Collected data entries:
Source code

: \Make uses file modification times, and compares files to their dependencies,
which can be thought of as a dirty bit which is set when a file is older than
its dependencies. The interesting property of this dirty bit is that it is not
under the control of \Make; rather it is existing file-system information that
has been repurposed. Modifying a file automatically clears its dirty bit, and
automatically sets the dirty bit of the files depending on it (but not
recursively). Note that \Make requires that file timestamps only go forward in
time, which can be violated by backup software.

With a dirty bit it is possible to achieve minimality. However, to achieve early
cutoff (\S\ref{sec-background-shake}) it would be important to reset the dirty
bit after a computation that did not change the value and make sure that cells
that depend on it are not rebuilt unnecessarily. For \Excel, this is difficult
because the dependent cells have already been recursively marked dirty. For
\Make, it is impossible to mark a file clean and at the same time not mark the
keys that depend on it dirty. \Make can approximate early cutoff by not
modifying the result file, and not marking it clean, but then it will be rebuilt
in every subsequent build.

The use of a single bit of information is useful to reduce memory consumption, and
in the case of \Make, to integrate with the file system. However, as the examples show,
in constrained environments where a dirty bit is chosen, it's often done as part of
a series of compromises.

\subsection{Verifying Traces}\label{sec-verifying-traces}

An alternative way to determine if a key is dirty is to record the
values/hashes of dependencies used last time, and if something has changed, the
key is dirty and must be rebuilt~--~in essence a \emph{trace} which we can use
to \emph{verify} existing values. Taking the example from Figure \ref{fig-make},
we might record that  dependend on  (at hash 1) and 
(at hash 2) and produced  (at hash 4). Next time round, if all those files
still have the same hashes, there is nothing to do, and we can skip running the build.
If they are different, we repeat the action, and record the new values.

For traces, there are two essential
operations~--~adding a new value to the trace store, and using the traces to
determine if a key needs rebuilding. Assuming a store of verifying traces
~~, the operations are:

* * *

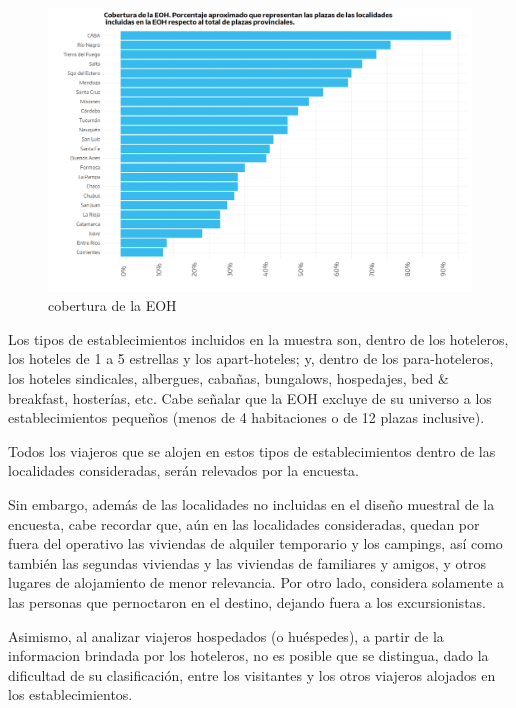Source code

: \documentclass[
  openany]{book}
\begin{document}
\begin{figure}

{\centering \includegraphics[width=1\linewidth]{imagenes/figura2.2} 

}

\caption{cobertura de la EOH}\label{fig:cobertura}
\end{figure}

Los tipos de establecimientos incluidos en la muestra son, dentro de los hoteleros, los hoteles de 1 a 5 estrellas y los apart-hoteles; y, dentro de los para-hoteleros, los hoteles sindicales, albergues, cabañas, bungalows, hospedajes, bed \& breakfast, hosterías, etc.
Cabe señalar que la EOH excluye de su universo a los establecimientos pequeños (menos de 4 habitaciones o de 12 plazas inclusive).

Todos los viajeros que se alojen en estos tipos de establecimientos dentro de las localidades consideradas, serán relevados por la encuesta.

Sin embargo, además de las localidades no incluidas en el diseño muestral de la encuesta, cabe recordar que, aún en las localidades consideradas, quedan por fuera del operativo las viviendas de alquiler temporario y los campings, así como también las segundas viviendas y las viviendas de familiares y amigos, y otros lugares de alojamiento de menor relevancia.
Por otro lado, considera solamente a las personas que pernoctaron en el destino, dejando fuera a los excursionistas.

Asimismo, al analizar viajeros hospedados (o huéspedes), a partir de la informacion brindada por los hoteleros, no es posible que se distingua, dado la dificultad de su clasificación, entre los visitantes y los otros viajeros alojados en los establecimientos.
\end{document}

--

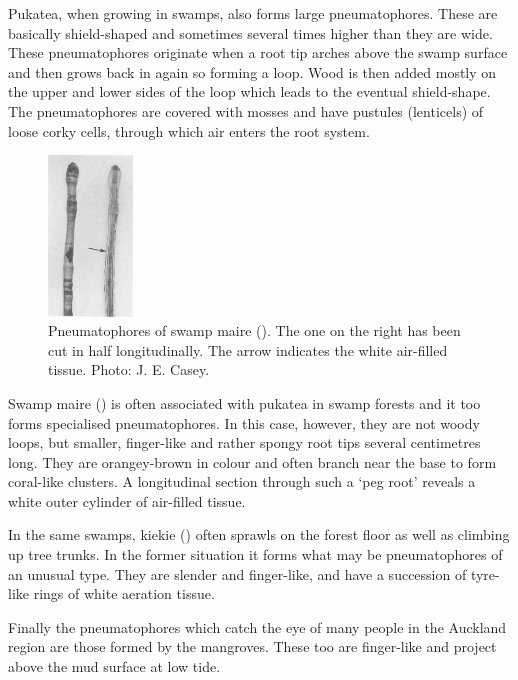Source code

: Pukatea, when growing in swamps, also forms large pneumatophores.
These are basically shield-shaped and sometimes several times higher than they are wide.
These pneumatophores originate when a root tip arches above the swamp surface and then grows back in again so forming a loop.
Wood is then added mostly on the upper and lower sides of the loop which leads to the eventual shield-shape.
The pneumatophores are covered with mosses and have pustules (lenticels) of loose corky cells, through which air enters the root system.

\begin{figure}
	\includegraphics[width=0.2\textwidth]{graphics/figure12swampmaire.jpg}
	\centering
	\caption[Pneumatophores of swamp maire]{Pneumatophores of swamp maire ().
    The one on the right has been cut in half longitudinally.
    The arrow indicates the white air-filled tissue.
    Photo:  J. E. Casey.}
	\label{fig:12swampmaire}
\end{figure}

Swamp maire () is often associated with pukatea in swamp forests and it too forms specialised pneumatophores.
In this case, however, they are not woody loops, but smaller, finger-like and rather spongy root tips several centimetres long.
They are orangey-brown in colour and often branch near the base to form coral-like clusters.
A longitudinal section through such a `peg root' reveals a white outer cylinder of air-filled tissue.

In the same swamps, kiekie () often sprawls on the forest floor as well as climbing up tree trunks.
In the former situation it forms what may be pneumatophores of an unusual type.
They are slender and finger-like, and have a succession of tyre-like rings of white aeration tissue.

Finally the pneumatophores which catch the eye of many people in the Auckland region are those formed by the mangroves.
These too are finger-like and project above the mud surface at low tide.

*WORK TASK*. The answer consists of the lines above that include the word "this", each copied exactly.

*EXPECTED ANSWER*.
its dependencies. The interesting property of this dirty bit is that it is not
that depend on it are not rebuilt unnecessarily. For \Excel, this is difficult
In this case, however, they are not woody loops, but smaller, finger-like and rather spongy root tips several centimetres long.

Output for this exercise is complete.